■ **What the exercise asks**:
An exact transcription of every entry is required. Images are not part of it.

[Available records]

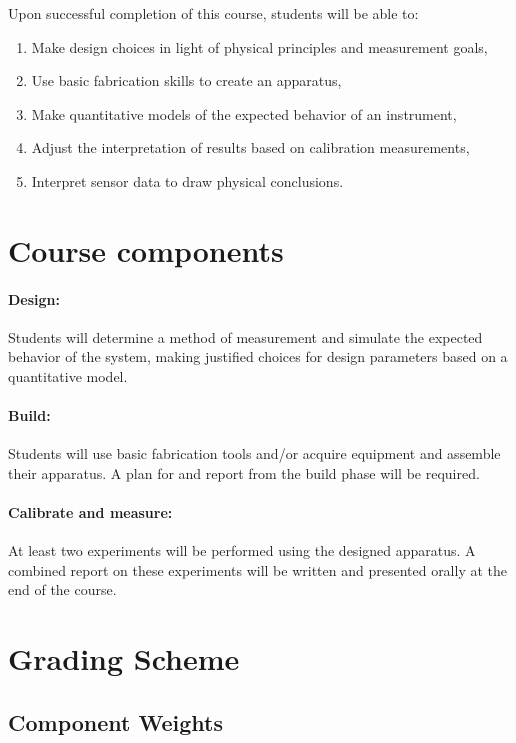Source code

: \documentclass{syllabus}
\begin{document}
Upon successful completion of this course, students will be able to:
\begin{enumerate}[label=\textcolor{CarthageDark}{\bfseries\arabic*.}]
    \item Make design choices in light of physical principles and measurement goals,
    \item Use basic fabrication skills to create an apparatus,
    \item Make quantitative models of the expected behavior of an instrument,
    \item Adjust the interpretation of results based on calibration measurements,
    \item Interpret sensor data to draw physical conclusions.
\end{enumerate}



\section*{Course components}

\paragraph{Design:} Students will determine a method of measurement and simulate the expected behavior of the system, making justified choices for design parameters based on a quantitative model.

\paragraph{Build:} Students will use basic fabrication tools and/or acquire equipment and assemble their apparatus. A plan for and report from the build phase will be required.

\paragraph{Calibrate and measure:} At least two experiments will be performed using the designed apparatus. A combined report on these experiments will be written and presented orally at the end of the course.



\section*{Grading Scheme}
\subsection*{Component Weights}
\end{document}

[/Available records]

■ **Solution for this task**:
Source code

: \documentclass{syllabus}
\begin{document}
Upon successful completion of this course, students will be able to:
\begin{enumerate}[label=\textcolor{CarthageDark}{\bfseries\arabic*.}]
    \item Make design choices in light of physical principles and measurement goals,
    \item Use basic fabrication skills to create an apparatus,
    \item Make quantitative models of the expected behavior of an instrument,
    \item Adjust the interpretation of results based on calibration measurements,
    \item Interpret sensor data to draw physical conclusions.
\end{enumerate}



\section*{Course components}

\paragraph{Design:} Students will determine a method of measurement and simulate the expected behavior of the system, making justified choices for design parameters based on a quantitative model.

\paragraph{Build:} Students will use basic fabrication tools and/or acquire equipment and assemble their apparatus. A plan for and report from the build phase will be required.

\paragraph{Calibrate and measure:} At least two experiments will be performed using the designed apparatus. A combined report on these experiments will be written and presented orally at the end of the course.



\section*{Grading Scheme}
\subsection*{Component Weights}
\end{document}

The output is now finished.